This article presents a brief conceptual overview of a reliability growth test planning/management strategy and data analysis methodology that provide information that can be instrumental to various management decisions for product design/development. Dr. Larry H. Crow, a leading practitioner in the field of Reliability Growth Analysis for over 30 years, developed the approach described in this article and has cooperated with design/development teams in both the military and the private sector to implement, validate and refine the relevant techniques. This article has been written with cooperation from Dr. Crow based on his lectures on the subject and published standards for reliability growth analysis.

Also, as noted in previous articles by Dr. Crow, a comprehensive reliability growth program actually begins in early design and identified potential problem failure modes are mitigated before formal testing. This potential failure mode mitigation in design is highly productive when managed with Failure Mode and Effects Analysis (FMEA), System Reliability Block Diagram (RBD) Analysis and/or Fault Tree Analysis (FTA). The objective of these analyses is to increase the reliability before testing. 

Background and Assumptions
The reliability growth test planning and management strategy described in this article assumes that as the product design matures, the design/development team identifies potential failure modes for the product through controlled testing in a series of phases. The design/development team then decides to implement corrective measures or "fixes" for some or all of the failure modes that have been identified in order to reduce the likelihood that the revised product design will fail due to the particular failure modes that have been identified. The corrective actions that are actually implemented, the effectiveness of these corrective actions and when the corrective actions are implemented determine the reliability growth management strategy. There are three basic approaches for implementing corrective actions into the design and the approach used will affect the analysis and decision-making process. These three approaches are: 

  • Test-Find-Test: Failure modes are identified but the fixes are not implemented until after the completion of the testing phase. In this case, the reliability growth due to the implementation of fixes takes place after the completion of a given testing phase and the improved product design is in place for the beginning of the next testing phase. 
  • Test-Fix-Test: Fixes are implemented during the test after the failure modes have been identified and the corrective actions have been determined. The testing may be stopped until the corrective action is implemented, but it is not necessary. The testing continues with the revised product design. In this case, the reliability growth is due to the implementation of the fixes during the given testing phase. 
  • Test-Fix-Test with Delayed Fixes: Some fixes are implemented during the test while other corrective actions are delayed until the completion of the test phase. In this case, the reliability growth due to the implementation of fixes takes place both during and after the completion of the given testing phase. 

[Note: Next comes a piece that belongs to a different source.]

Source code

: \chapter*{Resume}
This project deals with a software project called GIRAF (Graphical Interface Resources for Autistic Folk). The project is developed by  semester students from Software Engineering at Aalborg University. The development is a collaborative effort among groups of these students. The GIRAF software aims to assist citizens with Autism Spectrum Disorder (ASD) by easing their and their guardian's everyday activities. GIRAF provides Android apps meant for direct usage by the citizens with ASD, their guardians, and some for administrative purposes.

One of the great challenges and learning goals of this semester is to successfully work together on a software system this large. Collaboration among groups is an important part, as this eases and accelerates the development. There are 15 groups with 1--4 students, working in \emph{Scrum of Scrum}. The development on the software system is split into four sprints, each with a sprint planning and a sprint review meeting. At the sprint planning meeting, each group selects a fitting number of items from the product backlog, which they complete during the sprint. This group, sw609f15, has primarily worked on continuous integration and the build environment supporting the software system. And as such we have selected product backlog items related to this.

Based on the results of each reliability growth testing phase and the subsequent analysis, the project manager may wish to make changes to the design/development approach. Specifically, he/she may choose to revise the program schedule, change the number of products tested and/or the duration of the test and/or increase, decrease or reallocate the program budget and resources. In addition, the design/development team may reevaluate the criteria used to determine which failure modes will receive corrective actions and institute any necessary changes. That is, it may be appropriate to change the management strategy. 

Analysis Procedure 
The analysis and management approach described here is an iterative process that begins with the data capture from the first testing phase and continues through subsequent testing phases until reliability goals have been achieved and the product is released. Before the first testing phase begins, the design/development team will have completed a number of important steps to prepare the groundwork for subsequent analysis and decision-making. These important activities include the analysis of previous programs to identify any relevant reliability growth patterns that are likely to appear for the new design, the development of a reliability growth testing plan (including decisions as to the duration of the test, sample size, policies for implementing fixes, etc.) and the creation of a planned reliability growth curve to provide the team with a general outline of what they can expect over the course of each testing phase. Once this has been completed, the following analysis procedures can be implemented. 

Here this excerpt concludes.